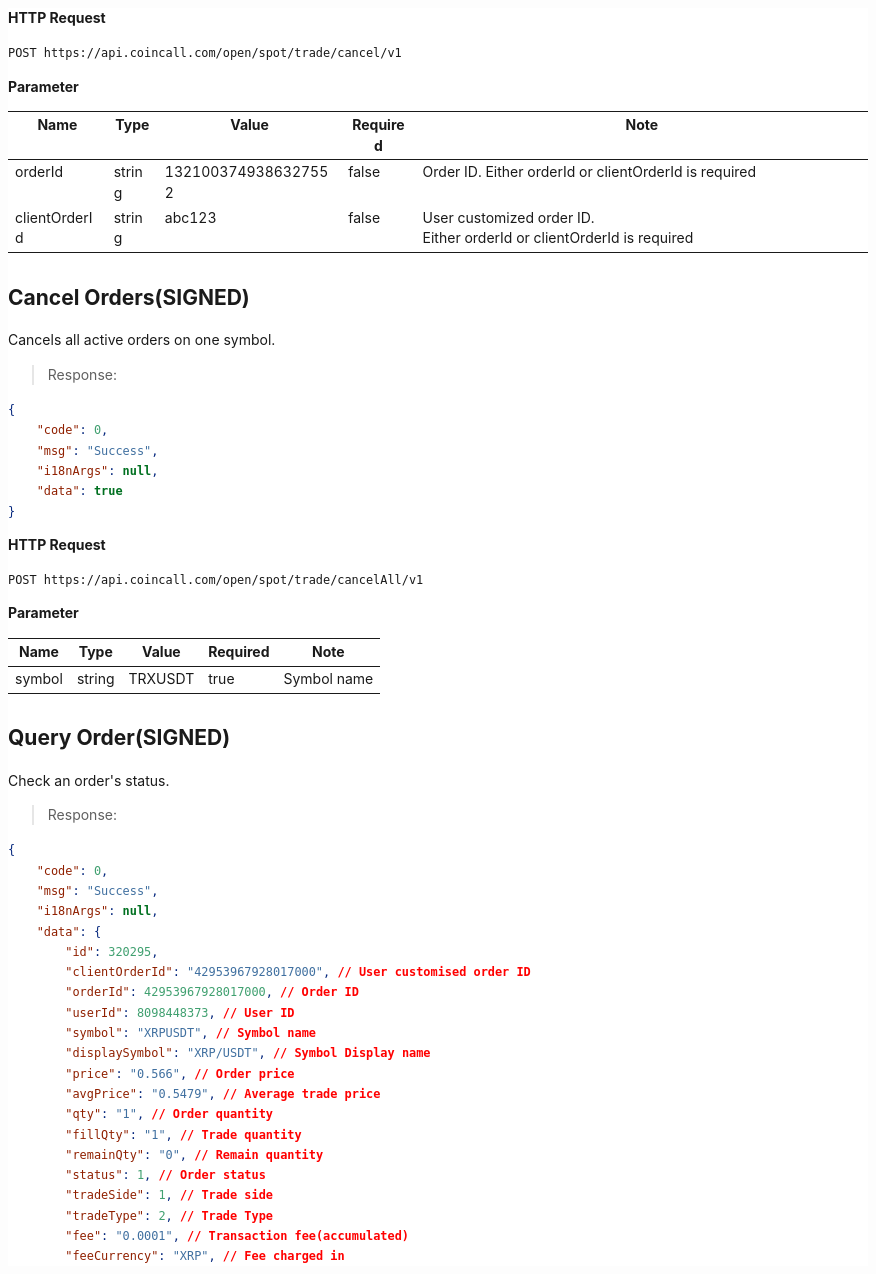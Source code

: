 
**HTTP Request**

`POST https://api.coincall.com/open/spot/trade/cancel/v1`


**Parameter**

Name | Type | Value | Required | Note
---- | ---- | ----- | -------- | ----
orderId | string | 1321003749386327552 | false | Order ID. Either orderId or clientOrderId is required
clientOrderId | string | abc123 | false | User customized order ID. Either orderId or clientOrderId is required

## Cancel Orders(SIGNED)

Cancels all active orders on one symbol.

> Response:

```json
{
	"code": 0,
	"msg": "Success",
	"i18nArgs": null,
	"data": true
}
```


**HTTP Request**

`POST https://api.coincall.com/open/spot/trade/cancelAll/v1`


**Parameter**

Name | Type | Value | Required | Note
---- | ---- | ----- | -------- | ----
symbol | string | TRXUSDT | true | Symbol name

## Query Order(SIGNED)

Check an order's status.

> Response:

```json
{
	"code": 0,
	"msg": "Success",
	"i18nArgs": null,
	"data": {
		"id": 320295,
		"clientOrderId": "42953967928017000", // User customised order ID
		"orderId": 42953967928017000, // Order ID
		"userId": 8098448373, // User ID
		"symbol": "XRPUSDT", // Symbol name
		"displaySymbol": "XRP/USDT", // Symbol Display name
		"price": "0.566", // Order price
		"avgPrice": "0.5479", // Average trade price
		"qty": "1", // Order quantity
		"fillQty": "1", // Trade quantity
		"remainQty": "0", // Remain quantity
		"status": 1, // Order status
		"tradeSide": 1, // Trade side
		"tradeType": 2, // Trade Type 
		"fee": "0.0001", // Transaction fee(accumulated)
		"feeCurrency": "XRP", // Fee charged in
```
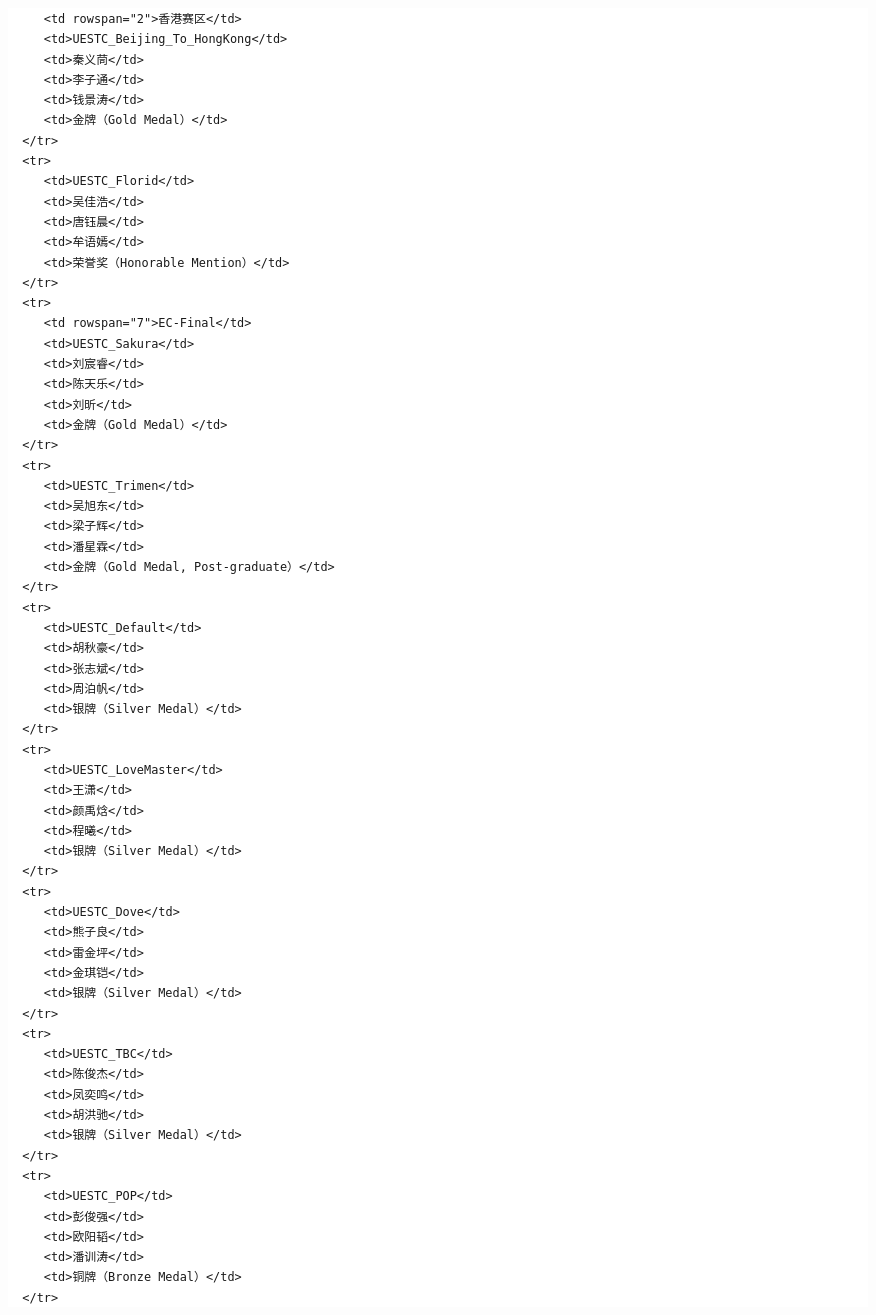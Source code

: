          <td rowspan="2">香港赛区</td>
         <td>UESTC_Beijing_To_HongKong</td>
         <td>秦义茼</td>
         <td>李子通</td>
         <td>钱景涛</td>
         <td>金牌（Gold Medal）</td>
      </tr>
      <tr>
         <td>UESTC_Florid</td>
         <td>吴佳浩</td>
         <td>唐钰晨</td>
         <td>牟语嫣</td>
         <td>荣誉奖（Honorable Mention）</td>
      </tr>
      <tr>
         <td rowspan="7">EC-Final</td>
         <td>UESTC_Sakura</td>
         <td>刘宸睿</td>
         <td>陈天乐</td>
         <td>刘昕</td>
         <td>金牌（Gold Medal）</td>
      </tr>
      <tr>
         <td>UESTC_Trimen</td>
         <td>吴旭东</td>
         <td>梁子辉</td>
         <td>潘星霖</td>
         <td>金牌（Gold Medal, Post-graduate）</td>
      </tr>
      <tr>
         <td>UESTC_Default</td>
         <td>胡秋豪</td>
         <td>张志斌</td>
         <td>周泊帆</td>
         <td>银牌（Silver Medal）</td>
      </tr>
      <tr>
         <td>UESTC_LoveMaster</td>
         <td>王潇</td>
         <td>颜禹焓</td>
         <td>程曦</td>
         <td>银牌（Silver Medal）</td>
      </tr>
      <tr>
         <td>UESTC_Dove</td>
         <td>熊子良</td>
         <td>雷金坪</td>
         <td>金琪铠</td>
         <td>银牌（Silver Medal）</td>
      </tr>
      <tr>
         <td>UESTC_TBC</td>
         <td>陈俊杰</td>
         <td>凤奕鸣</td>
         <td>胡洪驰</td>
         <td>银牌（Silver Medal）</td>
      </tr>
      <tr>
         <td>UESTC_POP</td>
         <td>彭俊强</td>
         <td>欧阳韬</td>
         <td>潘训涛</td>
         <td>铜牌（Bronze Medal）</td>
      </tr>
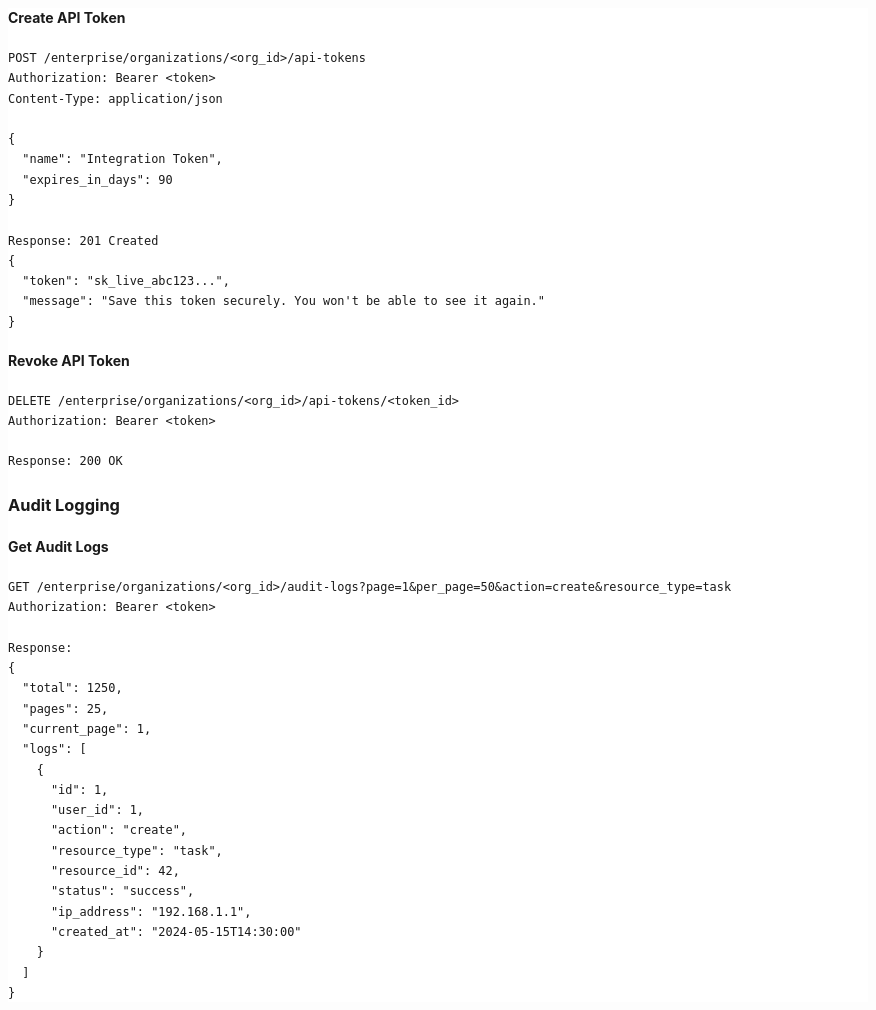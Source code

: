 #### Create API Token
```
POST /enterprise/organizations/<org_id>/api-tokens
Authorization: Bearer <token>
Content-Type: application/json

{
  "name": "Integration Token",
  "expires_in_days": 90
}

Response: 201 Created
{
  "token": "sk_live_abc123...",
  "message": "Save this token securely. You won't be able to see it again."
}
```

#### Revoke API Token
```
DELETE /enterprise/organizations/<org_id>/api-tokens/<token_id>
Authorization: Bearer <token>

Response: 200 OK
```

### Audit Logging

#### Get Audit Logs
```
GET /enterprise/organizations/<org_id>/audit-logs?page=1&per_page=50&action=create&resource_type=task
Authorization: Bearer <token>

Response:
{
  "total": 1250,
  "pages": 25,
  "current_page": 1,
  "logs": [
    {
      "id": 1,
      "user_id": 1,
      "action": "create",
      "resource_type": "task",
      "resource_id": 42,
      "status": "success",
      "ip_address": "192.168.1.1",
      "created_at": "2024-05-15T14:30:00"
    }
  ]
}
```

==============================

Check each line of the entries for "false" and copy those that have it.

orderId | string | 1321003749386327552 | false | Order ID. Either orderId or clientOrderId is required
clientOrderId | string | abc123 | false | User customized order ID. Either orderId or clientOrderId is required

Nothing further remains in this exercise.